◆ **Required work**:
Among the entries below, find each line with "Programs" and show it.

[Source data]
----------
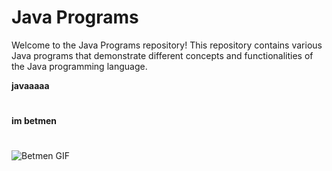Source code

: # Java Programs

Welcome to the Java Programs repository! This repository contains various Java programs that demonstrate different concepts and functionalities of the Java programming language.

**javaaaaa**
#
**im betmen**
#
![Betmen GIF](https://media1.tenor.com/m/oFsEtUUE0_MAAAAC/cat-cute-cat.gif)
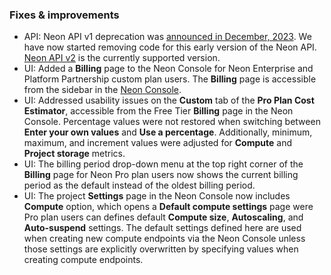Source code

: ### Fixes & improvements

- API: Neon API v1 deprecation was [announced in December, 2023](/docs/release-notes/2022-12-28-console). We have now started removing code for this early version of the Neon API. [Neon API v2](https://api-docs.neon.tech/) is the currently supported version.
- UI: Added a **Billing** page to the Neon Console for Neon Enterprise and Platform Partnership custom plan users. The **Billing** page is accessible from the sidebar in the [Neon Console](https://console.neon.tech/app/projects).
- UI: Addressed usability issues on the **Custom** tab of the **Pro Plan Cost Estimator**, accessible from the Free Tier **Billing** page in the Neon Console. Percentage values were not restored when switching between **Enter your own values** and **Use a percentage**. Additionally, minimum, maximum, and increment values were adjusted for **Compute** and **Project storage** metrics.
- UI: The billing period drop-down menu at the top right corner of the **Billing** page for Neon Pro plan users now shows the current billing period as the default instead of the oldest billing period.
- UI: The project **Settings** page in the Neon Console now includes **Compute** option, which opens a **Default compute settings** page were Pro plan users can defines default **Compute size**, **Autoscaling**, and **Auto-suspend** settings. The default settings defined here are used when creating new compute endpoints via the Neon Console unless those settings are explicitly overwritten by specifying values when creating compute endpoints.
----------
◆ **Exercise response**:
: # Java Programs
Welcome to the Java Programs repository! This repository contains various Java programs that demonstrate different concepts and functionalities of the Java programming language.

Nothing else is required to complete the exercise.